Wednesday, January 30, 2013

CTE continued

Two quickie links:
  • A harrowing interview with former Browns running back Leroy Hoard exploring his post-football struggles with memory loss, depression and severe headaches--- “My legs are both numb. I can’t feel my toes. I can’t feel this arm, and I’m getting a headache from these damn lights. Other than that, I feel great."
  • Ta-Nehisi Coates, from the Atlantic, has a great timeline detailing the NFL's culpability in downplaying the long term effects of repeated head trauma sustained over time
I also need to address the argument that "these men know exactly what they are getting into, they are grown men, mature adults, they are well compensated for assuming a certain element of known risk, etc etc".

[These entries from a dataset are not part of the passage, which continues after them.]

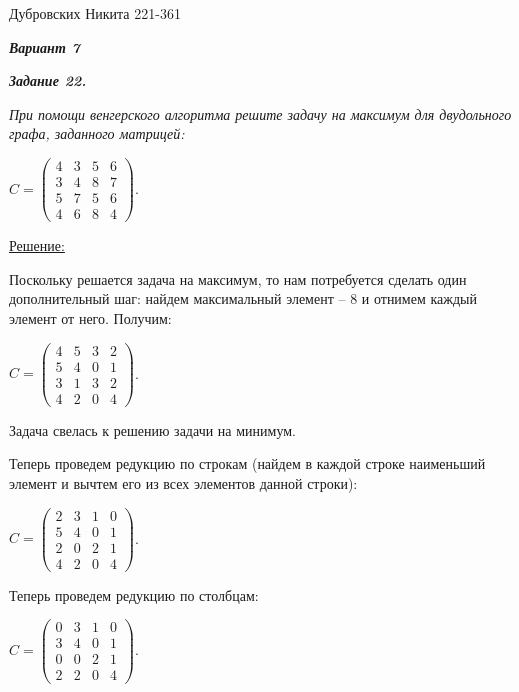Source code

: \documentclass[12pt]{article}
\begin{document}
Дубровских Никита 221-361

\textit{\textbf{Вариант 7}}

\textit{\textbf{Задание 22.}}

\textit{При помощи венгерского алгоритма решите задачу на максимум
для двудольного графа, заданного матрицей:}

\begin{center}
$C = \begin{pmatrix}
	4 & 3 & 5 & 6 \\
	3 & 4 & 8 & 7 \\
	5 & 7 & 5 & 6 \\
	4 & 6 & 8 & 4
\end{pmatrix}$.
\end{center}

\underline{Решение:}

Поскольку решается задача на максимум, то нам потребуется сделать
один дополнительный шаг: найдем максимальный элемент – 8 и отнимем
каждый элемент от него. Получим:

\begin{center}
$C = \begin{pmatrix}
	4 & 5 & 3 & 2 \\
	5 & 4 & 0 & 1 \\
	3 & 1 & 3 & 2 \\
	4 & 2 & 0 & 4
\end{pmatrix}$.
\end{center}

Задача свелась к решению задачи на минимум.

Теперь проведем редукцию по строкам (найдем в каждой строке
наименьший элемент и вычтем его из всех элементов данной строки):

\begin{center}
$C = \begin{pmatrix}
	2 & 3 & 1 & 0 \\
	5 & 4 & 0 & 1 \\
	2 & 0 & 2 & 1 \\
	4 & 2 & 0 & 4
\end{pmatrix}$.
\end{center}

Теперь проведем редукцию по столбцам:

\begin{center}
$C = \begin{pmatrix}
	0 & 3 & 1 & 0 \\
	3 & 4 & 0 & 1 \\
	0 & 0 & 2 & 1 \\
	2 & 2 & 0 & 4
\end{pmatrix}$.
\end{center}
\end{document}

The data on CTE has been trickling in just over the past 3-4 years.  Established NFL veterans are already locked in.  They have non-guaranteed contracts.  It's not so easy to just walk away, especially if you are not experiencing any overt signs or symptoms (many of which won't develop for years).  The game is a long term time bomb that infiltrates the lives of men who play it over time.  This is undeniable.  I understand that the NFL won't suddenly go the way of prizefighing (marginalized as a brutal, high risk form of condoned violence, where the risks are clear both to spectators and the combatants, that loses broad cultural appeal due to this violence/brutality).  The game will either die/change via two mechanisms.

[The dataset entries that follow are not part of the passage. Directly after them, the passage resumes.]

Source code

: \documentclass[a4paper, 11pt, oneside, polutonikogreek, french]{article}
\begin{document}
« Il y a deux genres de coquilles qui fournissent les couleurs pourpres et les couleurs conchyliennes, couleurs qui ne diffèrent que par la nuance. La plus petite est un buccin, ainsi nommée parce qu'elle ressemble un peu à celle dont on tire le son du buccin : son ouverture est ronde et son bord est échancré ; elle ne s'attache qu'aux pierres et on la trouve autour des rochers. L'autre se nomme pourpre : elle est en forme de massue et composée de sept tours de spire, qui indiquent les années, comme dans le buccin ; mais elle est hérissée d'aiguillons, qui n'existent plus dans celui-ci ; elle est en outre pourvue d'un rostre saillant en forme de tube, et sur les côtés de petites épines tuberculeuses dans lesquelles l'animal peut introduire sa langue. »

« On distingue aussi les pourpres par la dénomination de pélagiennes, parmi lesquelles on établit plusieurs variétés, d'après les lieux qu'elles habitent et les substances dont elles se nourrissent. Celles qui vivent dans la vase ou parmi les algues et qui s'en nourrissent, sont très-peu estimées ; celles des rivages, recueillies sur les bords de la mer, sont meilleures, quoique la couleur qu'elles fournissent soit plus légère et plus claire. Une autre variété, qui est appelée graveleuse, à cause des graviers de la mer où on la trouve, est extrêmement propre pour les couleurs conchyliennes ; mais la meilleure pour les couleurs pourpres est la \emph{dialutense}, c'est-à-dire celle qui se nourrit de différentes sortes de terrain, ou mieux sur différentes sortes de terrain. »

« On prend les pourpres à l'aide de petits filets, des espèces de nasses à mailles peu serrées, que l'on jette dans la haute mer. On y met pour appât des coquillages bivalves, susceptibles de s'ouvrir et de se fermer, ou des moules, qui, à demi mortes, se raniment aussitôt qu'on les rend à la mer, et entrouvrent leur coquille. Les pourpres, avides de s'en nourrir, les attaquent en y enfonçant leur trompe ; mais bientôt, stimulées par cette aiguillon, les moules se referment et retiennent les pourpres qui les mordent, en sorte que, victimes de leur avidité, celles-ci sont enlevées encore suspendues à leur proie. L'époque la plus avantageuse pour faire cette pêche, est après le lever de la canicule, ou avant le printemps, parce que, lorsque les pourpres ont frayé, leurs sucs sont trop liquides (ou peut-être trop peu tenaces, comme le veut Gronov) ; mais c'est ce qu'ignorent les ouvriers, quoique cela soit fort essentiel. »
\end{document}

One, is to starve it from below.  Lawsuits and the threat of litgation will make youth leagues and even high school football prohibitively expensive.  Kids will be redirected into other forms of competition (lacrosse, soccer, flag football, whatever) and the supply chain that feeds college programs and the NFL will subsequently dry up.

Two, is to alter the mindset of the viewing fan.  The casual boxing fan will occasionally plunk down the cash for a pay per view marquee matchup but, in general, nobody is tuning in to watch weekly prizefights, either on TV or live, to the extent they did from 1930-1980.  I suppose you could make (weakly) an argument that this is due to marketing failures or what have you.  But I am inclined to think that perhaps the fact that dudes have actually DIED IN THE RING contributes more to its decline in widespread popularity.  It doesn't help that Muhammad Ali, the greatest American athlete of the 20th century, is still shuffling around, barely verbal, a monstrous shell of his former self, trotted out as an immobile prop at important sporting events. 

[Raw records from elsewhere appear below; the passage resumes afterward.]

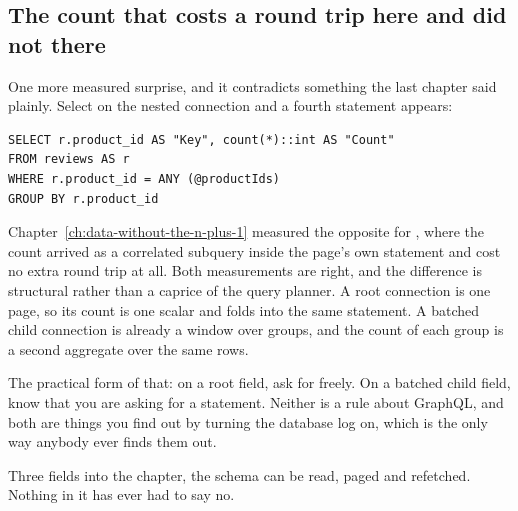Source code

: \subsection*{The count that costs a round trip here and did not there}

%
One more measured surprise, and it contradicts something the last chapter said
plainly. Select  on the nested connection and a fourth
statement appears:

\begin{verbatim}
SELECT r.product_id AS "Key", count(*)::int AS "Count"
FROM reviews AS r
WHERE r.product_id = ANY (@productIds)
GROUP BY r.product_id
\end{verbatim}

Chapter~\ref{ch:data-without-the-n-plus-1} measured the opposite for
, where the count arrived as a correlated subquery inside
the page's own statement and cost no extra round trip at all. Both measurements
are right, and the difference is structural rather than a caprice of the query
planner. A root connection is one page, so its count is one scalar and folds
into the same statement. A batched child connection is already a window over
groups, and the count of each group is a second aggregate over the same rows.

The practical form of that: on a root field, ask for  freely.
On a batched child field, know that you are asking for a statement. Neither is a
rule about GraphQL, and both are things you find out by turning the database log
on, which is the only way anybody ever finds them out.

Three fields into the chapter, the schema can be read, paged and refetched.
Nothing in it has ever had to say no.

The more we highlight the dangers of repeated head trauma and its the long term cognitive and psychiatric disabilities, the more this "Boxing Perception" will take hold in the general population, as applied to football.  The nausea and moral conflict that I and others get when watching two men pummel each other in a ring, for entertainment, will creep into the consciousness of those who watch football as well.  It is a matter of time. 

The more we watch, the temptation will always remain for a young athletic male to put short term glory and wealth over long term health and mental well being.  Undoubtedly there will always be a market for brutality.  But the time for football to be shunted off into the embarrassing marginalia is past due....      


Brian said...

Jeff, I agree - i have a hard time even watching football anymore, especially when the biggest cheers come from the biggest hits.

Anonymous said...

Dr P, I also feel that "getting into a square" to beat the crap out of each other is just plain stupid. Football faniatics will always have their counter views and that is OK, but they will not have to live the future life of an retired player whom took his chances to play the "All American Sport". Cheap head shots and the fines the players pay are the NFL's way of putting a bandaid on a gun shot wound. Not even close to covering lives and the future of all the players and their families.

Vince D said...

Jon Stewart did a nice interview with Bob Costas touching on this topic just the other night.

It means a lot to see someone whose career revolves around sports speaking out.